Evaluation

[WIP] More notes on Benchmarking Guide To be updated more comprehensively with the benchmarking guide (ongoing PRs) & blog that we have been working on this quarter.

You should be extra CAREFUL! , be always paranoid about suspiciously good results — kernel engineers and existing compilers are already pretty good, so a >2x speedup for anything is highly unlikely.

“if you beat cudnn by more than 10%, think again” -- from itsclivetime

If the model can reward hack, it will find ways to reward hack! This can especially happen during RL training or evolutionary search.

Check out resources here:

KernelBench v0.1 Release
Cognition and Stanford's Kevin project on various hacking behaviors observed in RL training
Jiwei Li's awesome blogpost 1 and blogpost 2 on Hacks and Defenses in Automatic GPU Kernel Generations

Our ongoing blogpost and PRs try to systematize and list out these behaviors and provide tests, detection, and mitigation toolings.

Disclaimer: KernelBench is an open-source evaluation framework. Due to limited bandwidth, the KernelBench team does not inspect, validate, or endorse any third-party kernels or reported results. Users are welcome to use the software infrastructure for evaluation, but should independently verify all results.

Methodology

Correctness

More coming.
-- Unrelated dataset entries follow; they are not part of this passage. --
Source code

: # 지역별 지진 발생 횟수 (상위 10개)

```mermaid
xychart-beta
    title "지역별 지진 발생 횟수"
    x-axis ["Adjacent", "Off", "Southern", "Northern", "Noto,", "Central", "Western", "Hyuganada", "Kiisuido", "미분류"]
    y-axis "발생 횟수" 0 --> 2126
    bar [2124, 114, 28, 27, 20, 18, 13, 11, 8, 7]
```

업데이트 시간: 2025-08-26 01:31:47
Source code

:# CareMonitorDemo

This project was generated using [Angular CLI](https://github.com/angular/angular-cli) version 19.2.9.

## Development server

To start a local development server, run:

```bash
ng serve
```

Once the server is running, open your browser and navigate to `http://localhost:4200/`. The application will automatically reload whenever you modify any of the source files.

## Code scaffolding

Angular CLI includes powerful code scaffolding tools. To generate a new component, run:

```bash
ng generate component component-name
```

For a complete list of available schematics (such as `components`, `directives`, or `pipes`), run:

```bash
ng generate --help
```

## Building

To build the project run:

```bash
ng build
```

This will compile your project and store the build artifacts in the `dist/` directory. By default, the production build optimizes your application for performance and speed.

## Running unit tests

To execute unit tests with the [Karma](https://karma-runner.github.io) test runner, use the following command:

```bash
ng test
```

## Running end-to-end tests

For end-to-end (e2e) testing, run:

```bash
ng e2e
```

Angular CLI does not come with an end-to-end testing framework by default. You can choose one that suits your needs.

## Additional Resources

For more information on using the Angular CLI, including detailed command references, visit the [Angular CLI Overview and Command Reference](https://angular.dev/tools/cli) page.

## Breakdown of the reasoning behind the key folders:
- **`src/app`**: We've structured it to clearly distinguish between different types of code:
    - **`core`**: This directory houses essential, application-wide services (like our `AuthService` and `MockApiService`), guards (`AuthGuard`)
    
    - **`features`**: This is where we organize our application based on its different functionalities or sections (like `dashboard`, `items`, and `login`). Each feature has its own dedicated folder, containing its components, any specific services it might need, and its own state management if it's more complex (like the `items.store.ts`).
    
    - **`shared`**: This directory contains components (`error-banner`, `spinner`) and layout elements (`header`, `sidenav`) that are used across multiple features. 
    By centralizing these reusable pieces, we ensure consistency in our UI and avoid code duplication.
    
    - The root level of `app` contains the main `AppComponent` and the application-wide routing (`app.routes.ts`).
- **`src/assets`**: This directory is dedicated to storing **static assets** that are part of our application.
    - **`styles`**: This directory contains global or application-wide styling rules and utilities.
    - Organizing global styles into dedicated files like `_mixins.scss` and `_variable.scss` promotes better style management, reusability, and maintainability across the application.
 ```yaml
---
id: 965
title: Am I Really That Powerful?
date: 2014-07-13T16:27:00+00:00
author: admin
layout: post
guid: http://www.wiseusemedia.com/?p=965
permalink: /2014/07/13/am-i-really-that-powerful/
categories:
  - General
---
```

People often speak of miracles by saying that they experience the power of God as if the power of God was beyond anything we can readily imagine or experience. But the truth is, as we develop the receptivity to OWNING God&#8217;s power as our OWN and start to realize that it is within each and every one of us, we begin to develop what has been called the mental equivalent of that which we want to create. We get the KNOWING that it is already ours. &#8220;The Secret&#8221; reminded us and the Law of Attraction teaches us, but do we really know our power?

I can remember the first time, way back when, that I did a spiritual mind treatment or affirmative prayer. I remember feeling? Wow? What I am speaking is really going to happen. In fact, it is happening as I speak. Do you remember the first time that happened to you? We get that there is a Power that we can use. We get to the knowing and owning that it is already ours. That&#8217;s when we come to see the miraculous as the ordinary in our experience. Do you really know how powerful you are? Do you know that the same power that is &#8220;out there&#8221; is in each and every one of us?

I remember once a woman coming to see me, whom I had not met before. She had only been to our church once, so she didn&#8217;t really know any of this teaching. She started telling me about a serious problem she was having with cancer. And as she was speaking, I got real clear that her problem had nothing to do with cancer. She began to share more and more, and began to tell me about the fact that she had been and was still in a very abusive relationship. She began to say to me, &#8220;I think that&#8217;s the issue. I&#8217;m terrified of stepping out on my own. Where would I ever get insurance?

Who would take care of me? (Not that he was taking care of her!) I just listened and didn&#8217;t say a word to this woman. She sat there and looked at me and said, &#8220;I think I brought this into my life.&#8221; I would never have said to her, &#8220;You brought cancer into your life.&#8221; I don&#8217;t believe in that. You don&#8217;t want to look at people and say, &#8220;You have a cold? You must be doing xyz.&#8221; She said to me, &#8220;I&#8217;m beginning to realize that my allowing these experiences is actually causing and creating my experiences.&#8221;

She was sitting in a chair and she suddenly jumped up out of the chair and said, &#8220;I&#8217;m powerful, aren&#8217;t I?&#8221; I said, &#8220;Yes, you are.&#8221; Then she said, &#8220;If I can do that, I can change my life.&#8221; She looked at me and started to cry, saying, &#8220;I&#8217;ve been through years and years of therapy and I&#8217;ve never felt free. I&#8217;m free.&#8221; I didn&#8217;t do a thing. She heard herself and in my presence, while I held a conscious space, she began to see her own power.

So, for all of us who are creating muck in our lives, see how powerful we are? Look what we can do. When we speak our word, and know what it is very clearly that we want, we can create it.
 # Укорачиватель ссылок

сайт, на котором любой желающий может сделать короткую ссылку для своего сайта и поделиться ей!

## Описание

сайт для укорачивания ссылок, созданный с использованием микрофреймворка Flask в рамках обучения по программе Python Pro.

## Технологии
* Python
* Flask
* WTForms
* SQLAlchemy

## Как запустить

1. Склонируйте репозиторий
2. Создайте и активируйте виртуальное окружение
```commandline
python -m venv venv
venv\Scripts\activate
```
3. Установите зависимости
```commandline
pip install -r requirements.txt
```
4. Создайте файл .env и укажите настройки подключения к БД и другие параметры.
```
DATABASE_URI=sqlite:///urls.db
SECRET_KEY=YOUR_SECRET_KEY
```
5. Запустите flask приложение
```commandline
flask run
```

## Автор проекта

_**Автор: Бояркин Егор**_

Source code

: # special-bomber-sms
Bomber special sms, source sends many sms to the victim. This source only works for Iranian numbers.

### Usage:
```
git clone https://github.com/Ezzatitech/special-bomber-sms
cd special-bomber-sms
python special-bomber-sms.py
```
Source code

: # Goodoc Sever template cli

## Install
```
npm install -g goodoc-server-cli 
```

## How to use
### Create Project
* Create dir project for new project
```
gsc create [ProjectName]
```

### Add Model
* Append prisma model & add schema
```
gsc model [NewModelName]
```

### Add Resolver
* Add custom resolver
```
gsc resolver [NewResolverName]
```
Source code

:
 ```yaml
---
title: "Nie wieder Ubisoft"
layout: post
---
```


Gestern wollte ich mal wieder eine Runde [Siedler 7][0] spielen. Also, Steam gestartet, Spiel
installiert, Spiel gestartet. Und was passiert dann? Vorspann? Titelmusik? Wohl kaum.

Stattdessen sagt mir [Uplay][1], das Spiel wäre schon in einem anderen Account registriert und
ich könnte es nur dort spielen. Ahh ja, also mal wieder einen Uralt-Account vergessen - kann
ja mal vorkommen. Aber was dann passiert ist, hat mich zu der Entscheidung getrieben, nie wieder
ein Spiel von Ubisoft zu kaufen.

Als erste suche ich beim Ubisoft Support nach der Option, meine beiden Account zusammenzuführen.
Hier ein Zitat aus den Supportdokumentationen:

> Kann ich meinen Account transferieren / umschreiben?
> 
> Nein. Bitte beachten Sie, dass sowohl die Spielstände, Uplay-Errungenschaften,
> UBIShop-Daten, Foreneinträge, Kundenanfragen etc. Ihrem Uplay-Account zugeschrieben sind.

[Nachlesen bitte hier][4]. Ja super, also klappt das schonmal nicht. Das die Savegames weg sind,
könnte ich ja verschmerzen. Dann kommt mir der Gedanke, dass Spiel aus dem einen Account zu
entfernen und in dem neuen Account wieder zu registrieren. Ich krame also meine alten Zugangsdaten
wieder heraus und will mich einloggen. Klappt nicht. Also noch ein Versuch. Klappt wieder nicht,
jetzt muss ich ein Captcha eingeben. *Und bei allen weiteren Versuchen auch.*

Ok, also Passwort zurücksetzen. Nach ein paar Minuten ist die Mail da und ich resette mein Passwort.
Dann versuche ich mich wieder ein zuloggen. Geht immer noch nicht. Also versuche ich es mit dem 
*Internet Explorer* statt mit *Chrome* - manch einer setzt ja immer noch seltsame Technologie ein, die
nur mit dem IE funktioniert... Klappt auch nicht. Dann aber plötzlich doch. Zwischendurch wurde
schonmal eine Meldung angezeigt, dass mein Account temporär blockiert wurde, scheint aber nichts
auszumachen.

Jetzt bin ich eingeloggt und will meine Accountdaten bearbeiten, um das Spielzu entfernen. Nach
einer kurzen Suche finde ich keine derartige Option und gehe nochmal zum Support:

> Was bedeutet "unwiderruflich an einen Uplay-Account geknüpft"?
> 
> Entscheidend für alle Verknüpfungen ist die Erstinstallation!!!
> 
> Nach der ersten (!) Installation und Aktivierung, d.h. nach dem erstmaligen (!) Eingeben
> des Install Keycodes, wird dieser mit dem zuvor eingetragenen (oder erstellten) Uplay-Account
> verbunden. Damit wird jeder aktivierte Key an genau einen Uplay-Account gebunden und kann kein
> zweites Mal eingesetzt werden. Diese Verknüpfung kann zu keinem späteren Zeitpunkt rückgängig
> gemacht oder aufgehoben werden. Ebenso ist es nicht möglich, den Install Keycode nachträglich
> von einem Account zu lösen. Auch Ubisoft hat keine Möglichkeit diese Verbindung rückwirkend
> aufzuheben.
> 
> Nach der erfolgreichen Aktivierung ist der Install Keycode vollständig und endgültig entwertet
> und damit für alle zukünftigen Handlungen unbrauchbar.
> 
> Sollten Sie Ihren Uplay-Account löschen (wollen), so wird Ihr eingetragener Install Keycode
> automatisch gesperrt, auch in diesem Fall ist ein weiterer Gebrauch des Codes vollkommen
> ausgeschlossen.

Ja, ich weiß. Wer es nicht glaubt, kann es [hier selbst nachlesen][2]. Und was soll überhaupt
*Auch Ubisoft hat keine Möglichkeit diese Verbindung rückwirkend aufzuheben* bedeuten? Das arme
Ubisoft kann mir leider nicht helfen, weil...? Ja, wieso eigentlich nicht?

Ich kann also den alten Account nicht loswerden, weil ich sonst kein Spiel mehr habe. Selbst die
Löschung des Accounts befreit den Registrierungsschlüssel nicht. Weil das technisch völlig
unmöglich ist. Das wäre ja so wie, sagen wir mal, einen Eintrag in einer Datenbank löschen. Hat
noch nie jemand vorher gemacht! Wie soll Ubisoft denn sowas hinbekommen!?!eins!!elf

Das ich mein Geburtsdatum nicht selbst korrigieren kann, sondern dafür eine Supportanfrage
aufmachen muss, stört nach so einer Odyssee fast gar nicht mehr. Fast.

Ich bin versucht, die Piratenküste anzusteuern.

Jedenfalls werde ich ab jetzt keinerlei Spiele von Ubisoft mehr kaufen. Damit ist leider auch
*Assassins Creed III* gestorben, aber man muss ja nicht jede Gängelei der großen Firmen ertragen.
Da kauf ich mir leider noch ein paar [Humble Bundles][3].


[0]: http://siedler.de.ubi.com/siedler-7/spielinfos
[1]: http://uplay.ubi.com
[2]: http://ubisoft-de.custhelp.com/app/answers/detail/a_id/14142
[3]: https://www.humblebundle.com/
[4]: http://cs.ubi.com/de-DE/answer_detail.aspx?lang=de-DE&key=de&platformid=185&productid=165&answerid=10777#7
We also want to highlight community effort such as BackendBench.

Performance

We highly recommend watching this lecture from GPU mode on kernel profiling.

We have (and continue to) implement various approaches to conduct kernel timing to understand the tradeoffs.

Check out timing.py to see available timing methods and src/unit_tests/test_eval_timing.py to test out various timing methods (including leveraging cuda_event marker, Triton do_bench, host_time E2E time). @palic and team is working on a blogpost explaining the different tradeoffs soon.

Profiling

We have experimental profiling support leveraging NVIDIA NCU in profile.py.

Checkers

There are potentially many ways model might reward hack and we would like to catch the known ways through checkers [experimental and WIP]. We start with kernel_static_checker.py, which is a regex-based checker on the genenrated code against set of rules. We plan to add AST-based, LM-as-a-judge, and more runtime checks in the future. We welcome suggestions and contributions here.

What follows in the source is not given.